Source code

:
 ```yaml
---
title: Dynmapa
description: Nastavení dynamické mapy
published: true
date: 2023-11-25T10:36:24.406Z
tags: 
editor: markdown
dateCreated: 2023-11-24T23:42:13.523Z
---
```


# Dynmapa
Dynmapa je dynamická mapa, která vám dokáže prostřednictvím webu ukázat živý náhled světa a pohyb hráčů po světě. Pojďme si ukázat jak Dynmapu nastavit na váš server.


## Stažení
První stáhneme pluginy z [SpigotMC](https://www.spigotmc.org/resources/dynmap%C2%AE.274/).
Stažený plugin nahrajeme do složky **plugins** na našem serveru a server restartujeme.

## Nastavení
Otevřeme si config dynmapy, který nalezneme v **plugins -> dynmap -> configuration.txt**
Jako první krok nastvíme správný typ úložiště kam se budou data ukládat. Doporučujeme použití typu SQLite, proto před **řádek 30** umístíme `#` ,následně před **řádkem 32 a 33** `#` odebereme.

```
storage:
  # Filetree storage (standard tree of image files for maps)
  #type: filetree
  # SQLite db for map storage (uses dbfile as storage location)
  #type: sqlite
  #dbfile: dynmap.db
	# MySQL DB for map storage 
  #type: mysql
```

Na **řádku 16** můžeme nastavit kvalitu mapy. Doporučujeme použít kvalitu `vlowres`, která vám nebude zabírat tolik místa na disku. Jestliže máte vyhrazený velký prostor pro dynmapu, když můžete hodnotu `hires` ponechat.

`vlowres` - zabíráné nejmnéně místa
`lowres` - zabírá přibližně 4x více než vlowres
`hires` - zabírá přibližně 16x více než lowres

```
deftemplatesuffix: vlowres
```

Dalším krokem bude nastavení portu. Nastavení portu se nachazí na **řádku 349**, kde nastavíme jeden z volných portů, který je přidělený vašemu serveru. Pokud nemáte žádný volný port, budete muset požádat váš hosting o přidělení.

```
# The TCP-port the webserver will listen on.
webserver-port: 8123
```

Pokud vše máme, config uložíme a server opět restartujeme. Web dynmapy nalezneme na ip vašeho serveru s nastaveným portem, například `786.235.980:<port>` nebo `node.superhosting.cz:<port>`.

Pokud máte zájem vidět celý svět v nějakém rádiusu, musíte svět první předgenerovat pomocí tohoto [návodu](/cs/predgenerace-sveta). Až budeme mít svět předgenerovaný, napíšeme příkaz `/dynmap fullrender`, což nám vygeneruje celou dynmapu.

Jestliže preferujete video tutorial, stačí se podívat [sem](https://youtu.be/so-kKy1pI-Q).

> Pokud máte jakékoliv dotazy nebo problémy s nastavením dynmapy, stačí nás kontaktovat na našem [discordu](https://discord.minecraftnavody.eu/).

* * *

=== ASSIGNED TASK ===
Extract every line above exactly as it stands.

=== RESPONSE BOX ===
Source code

:
 ```yaml
---
title: Dynmapa
description: Nastavení dynamické mapy
published: true
date: 2023-11-25T10:36:24.406Z
tags: 
editor: markdown
dateCreated: 2023-11-24T23:42:13.523Z
---
```


# Dynmapa
Dynmapa je dynamická mapa, která vám dokáže prostřednictvím webu ukázat živý náhled světa a pohyb hráčů po světě. Pojďme si ukázat jak Dynmapu nastavit na váš server.


## Stažení
První stáhneme pluginy z [SpigotMC](https://www.spigotmc.org/resources/dynmap%C2%AE.274/).
Stažený plugin nahrajeme do složky **plugins** na našem serveru a server restartujeme.

## Nastavení
Otevřeme si config dynmapy, který nalezneme v **plugins -> dynmap -> configuration.txt**
Jako první krok nastvíme správný typ úložiště kam se budou data ukládat. Doporučujeme použití typu SQLite, proto před **řádek 30** umístíme `#` ,následně před **řádkem 32 a 33** `#` odebereme.

```
storage:
  # Filetree storage (standard tree of image files for maps)
  #type: filetree
  # SQLite db for map storage (uses dbfile as storage location)
  #type: sqlite
  #dbfile: dynmap.db
	# MySQL DB for map storage 
  #type: mysql
```

Na **řádku 16** můžeme nastavit kvalitu mapy. Doporučujeme použít kvalitu `vlowres`, která vám nebude zabírat tolik místa na disku. Jestliže máte vyhrazený velký prostor pro dynmapu, když můžete hodnotu `hires` ponechat.

`vlowres` - zabíráné nejmnéně místa
`lowres` - zabírá přibližně 4x více než vlowres
`hires` - zabírá přibližně 16x více než lowres

```
deftemplatesuffix: vlowres
```

Dalším krokem bude nastavení portu. Nastavení portu se nachazí na **řádku 349**, kde nastavíme jeden z volných portů, který je přidělený vašemu serveru. Pokud nemáte žádný volný port, budete muset požádat váš hosting o přidělení.

```
# The TCP-port the webserver will listen on.
webserver-port: 8123
```

Pokud vše máme, config uložíme a server opět restartujeme. Web dynmapy nalezneme na ip vašeho serveru s nastaveným portem, například `786.235.980:<port>` nebo `node.superhosting.cz:<port>`.

Pokud máte zájem vidět celý svět v nějakém rádiusu, musíte svět první předgenerovat pomocí tohoto [návodu](/cs/predgenerace-sveta). Až budeme mít svět předgenerovaný, napíšeme příkaz `/dynmap fullrender`, což nám vygeneruje celou dynmapu.

Jestliže preferujete video tutorial, stačí se podívat [sem](https://youtu.be/so-kKy1pI-Q).

> Pokud máte jakékoliv dotazy nebo problémy s nastavením dynmapy, stačí nás kontaktovat na našem [discordu](https://discord.minecraftnavody.eu/).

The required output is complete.